Intolérance croissante aux minorités religieuses
La défense de cet animal considéré comme sacré dans l’hindouisme permet en effet au BJP de prôner le rayonnement de l’Hindutva, l’idéologie nationaliste hindoue, et l’hostilité aux minorités religieuses.
Si la vache est vénérée dans toute l’Inde, c’est d’abord parce qu’elle fournit cinq produits sacrés : le lait et ses dérivés, le « lassi » (lait fermenté) et le « ghî » (beurre fondu), mais aussi l’urine et la bouse. Le mélange de ces cinq éléments est considéré comme purificateur pour l’âme et le corps, et nombreux sont les hindous qui l’absorbent.
Un rôle d’éboueurs
Ajouté au riz quotidien, le « ghî » est également offert aux divinités : on en badigeonne les statues et on en jette dans le feu sacré pour accompagner les prières. Mélangée avec de l’herbe et séchée sous forme de galettes plates, la bouse, elle, est utilisée comme combustible en cuisine. Dans les campagnes, les sols et murs d’habitations en terre battue sont recouverts de bouse, censée éloigner les insectes et scorpions. Enfin, les bovins d’Inde ont un rôle d’éboueurs puisqu’ils se nourrissent essentiellement de déchets : à force d’avaler des sacs en plastique, ils meurent souvent d’occlusions intestinales…
Autre explication : le meuglement de la vache en Inde se traduit par « mâ », ce qui, dans plusieurs langues indiennes, signifie « maman », et donc par extension, la terre-mère nourricière, la source originelle de toute vie. Ainsi, Pradipsinh Jadeja, le ministre de l’intérieur du Gujarat (État natal de Narendra Modi), a récemment déclaré : « La vache n’est pas un animal, c’est le symbole de la vie universelle ! »

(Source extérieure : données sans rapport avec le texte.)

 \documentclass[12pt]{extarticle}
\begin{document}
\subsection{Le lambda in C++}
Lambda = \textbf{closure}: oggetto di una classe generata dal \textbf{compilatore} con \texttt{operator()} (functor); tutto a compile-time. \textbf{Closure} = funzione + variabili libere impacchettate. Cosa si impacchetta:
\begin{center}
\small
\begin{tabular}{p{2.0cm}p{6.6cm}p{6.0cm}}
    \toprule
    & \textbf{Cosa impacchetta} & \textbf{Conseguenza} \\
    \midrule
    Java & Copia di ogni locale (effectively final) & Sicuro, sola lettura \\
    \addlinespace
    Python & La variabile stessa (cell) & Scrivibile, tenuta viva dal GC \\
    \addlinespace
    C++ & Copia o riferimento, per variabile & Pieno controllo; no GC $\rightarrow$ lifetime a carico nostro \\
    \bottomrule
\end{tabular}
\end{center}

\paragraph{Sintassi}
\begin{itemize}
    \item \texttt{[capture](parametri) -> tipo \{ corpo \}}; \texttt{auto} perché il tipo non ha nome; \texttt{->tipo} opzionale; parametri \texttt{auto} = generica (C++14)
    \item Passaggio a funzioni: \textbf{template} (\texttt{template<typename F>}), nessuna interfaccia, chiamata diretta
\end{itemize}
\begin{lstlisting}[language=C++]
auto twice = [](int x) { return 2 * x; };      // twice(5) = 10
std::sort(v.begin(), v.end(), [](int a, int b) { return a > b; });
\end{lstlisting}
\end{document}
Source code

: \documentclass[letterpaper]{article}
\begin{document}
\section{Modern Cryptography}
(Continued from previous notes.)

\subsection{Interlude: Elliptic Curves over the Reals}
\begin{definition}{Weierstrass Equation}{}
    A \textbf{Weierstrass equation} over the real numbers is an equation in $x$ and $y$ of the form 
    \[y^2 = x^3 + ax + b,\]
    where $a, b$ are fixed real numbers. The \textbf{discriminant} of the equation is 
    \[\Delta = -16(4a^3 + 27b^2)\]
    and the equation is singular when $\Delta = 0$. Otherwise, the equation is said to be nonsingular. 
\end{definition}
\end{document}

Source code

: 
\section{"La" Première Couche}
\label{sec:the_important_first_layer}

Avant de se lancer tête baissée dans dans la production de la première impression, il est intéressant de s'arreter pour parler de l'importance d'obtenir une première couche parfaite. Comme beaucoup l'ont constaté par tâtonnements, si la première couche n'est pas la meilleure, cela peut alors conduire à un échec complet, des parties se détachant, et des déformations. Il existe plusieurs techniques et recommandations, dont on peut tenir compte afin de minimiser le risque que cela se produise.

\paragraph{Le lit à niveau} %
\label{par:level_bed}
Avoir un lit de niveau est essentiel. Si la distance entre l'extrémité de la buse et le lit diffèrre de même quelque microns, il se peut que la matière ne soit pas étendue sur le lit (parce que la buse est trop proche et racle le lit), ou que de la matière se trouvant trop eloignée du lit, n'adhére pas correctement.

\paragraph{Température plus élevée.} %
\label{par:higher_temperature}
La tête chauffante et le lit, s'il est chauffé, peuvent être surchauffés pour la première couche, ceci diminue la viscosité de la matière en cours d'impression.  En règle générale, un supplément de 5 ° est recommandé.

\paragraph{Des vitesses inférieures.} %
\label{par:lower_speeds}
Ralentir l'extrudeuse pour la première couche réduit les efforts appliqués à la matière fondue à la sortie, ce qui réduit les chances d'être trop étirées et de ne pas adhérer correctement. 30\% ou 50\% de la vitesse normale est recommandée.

« Maître des vaches à la flûte »
Sur le plan mythologique aussi, la vache a une très grande importance puisqu’elle est l’animal accompagnant Krishna et Shiva, les deux divinités les plus vénérées d’Inde. Confié par ses parents à un couple de vachers, Krishna passa son enfance au milieu des vaches, puis, adolescent, séduisit plus de mille « gôpis » (filles de vachers).
Sur les terre-pleins d’autoroutes
On comprend alors que les vaches soient si respectées : il est impensable pour un Indien de frapper, d’insulter ou de contraindre une vache. D’où les bouchons dans les villes indiennes, y compris les plus modernes comme Bangalore, provoqués par une vache déambulant dans la rue ou ruminant sur un terre-plein d’autoroute. Lorsqu’un hindou pieux passe à côté d’une vache, il ne manque jamais de la toucher, puis de porter sa main à son front en signe d’hommage.
Impossible également pour un hindou de manger de la viande bovine, même si, au Kerala et au Tamil Nadu les intouchables « impurs » en consomment. Dans ces États du Sud, mais aussi ailleurs en Inde, les currys de bœuf figurent au menu des restaurants… Les dalits sont également les seuls à pouvoir dépecer des cadavres de bovins, puis à pouvoir tanner, traiter et utiliser leur cuir.
Une construction religieuse, sociale et économique
Cette insistance sur le caractère sacré de la vache est assez récente. L’historien Dwijendra Narayan Jha, spécialiste de l’Inde ancienne à l’université de New Delhi, a brisé le mythe, en démontrant qu’à l’époque védique, la vache était sacrifiée et consommée, alors que l’Hindutva prétend que cette pratique aurait été importée bien plus tard, avec la conquête musulmane. Son ouvrage « Holy cow : Beef in Indian dietary » (La vache sacrée : le bœuf dans la tradition alimentaire de l’Inde), paru en 2002, a suscité des réactions violentes de la part des extrémistes hindous, l’auteur ayant même reçu plusieurs menaces de mort.
D’après Dwijendra Narayan Jha, ce seraient les brahmanes qui auraient peu à peu imposé cet interdit alimentaire afin d’attribuer une place sociale spécifique à chaque caste : celui qui mange du bœuf est un hors-caste, un intouchable. Cette sacralité de la vache indienne apparaît donc comme une construction à la fois religieuse, sociale et économique.